Task requirements: All of the data must be written out verbatim, with pictures excluded.

### Listed records ###

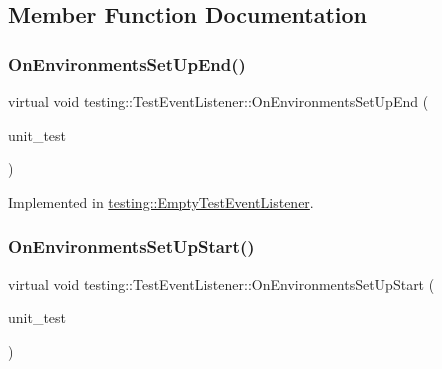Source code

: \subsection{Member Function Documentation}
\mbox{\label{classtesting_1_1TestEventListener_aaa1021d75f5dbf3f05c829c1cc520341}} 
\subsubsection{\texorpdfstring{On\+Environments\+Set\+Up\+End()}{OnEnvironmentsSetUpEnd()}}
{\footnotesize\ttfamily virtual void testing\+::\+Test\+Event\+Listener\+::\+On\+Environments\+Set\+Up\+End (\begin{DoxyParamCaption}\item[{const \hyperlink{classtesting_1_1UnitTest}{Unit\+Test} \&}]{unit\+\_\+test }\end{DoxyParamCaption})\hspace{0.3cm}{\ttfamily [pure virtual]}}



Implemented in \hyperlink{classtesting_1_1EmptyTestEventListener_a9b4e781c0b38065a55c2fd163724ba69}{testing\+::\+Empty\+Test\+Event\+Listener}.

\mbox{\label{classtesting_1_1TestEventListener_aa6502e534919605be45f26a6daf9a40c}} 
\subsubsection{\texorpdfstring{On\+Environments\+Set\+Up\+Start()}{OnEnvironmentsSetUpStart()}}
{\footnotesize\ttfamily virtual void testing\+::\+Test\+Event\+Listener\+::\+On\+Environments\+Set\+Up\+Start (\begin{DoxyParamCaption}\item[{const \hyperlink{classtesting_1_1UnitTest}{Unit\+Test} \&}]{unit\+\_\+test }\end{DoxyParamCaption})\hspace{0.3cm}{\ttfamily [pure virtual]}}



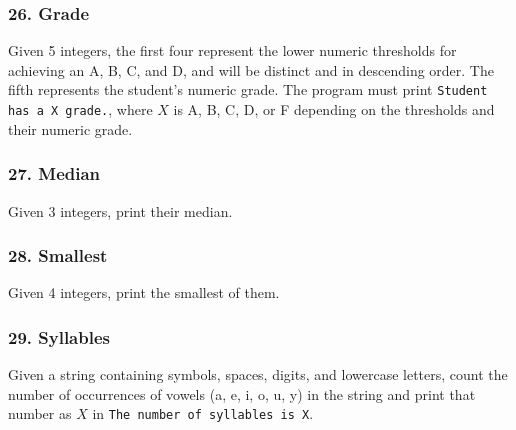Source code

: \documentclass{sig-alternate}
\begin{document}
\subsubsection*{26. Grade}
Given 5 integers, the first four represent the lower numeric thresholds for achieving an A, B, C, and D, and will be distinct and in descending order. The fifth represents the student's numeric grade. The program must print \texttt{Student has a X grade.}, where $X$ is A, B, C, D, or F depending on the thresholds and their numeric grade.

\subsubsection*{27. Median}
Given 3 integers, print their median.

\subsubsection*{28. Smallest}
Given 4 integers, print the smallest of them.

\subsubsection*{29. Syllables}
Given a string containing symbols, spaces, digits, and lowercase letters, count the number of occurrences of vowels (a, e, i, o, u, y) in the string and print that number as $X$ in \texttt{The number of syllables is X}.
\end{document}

###

Exercise answer:
Source code

: \subsection{Member Function Documentation}
\mbox{\label{classtesting_1_1TestEventListener_aaa1021d75f5dbf3f05c829c1cc520341}} 
\subsubsection{\texorpdfstring{On\+Environments\+Set\+Up\+End()}{OnEnvironmentsSetUpEnd()}}
{\footnotesize\ttfamily virtual void testing\+::\+Test\+Event\+Listener\+::\+On\+Environments\+Set\+Up\+End (\begin{DoxyParamCaption}\item[{const \hyperlink{classtesting_1_1UnitTest}{Unit\+Test} \&}]{unit\+\_\+test }\end{DoxyParamCaption})\hspace{0.3cm}{\ttfamily [pure virtual]}}



Implemented in \hyperlink{classtesting_1_1EmptyTestEventListener_a9b4e781c0b38065a55c2fd163724ba69}{testing\+::\+Empty\+Test\+Event\+Listener}.

\mbox{\label{classtesting_1_1TestEventListener_aa6502e534919605be45f26a6daf9a40c}} 
\subsubsection{\texorpdfstring{On\+Environments\+Set\+Up\+Start()}{OnEnvironmentsSetUpStart()}}
{\footnotesize\ttfamily virtual void testing\+::\+Test\+Event\+Listener\+::\+On\+Environments\+Set\+Up\+Start (\begin{DoxyParamCaption}\item[{const \hyperlink{classtesting_1_1UnitTest}{Unit\+Test} \&}]{unit\+\_\+test }\end{DoxyParamCaption})\hspace{0.3cm}{\ttfamily [pure virtual]}}



Source code

: \documentclass{sig-alternate}
\begin{document}
\subsubsection*{26. Grade}
Given 5 integers, the first four represent the lower numeric thresholds for achieving an A, B, C, and D, and will be distinct and in descending order. The fifth represents the student's numeric grade. The program must print \texttt{Student has a X grade.}, where $X$ is A, B, C, D, or F depending on the thresholds and their numeric grade.

\subsubsection*{27. Median}
Given 3 integers, print their median.

\subsubsection*{28. Smallest}
Given 4 integers, print the smallest of them.

\subsubsection*{29. Syllables}
Given a string containing symbols, spaces, digits, and lowercase letters, count the number of occurrences of vowels (a, e, i, o, u, y) in the string and print that number as $X$ in \texttt{The number of syllables is X}.
\end{document}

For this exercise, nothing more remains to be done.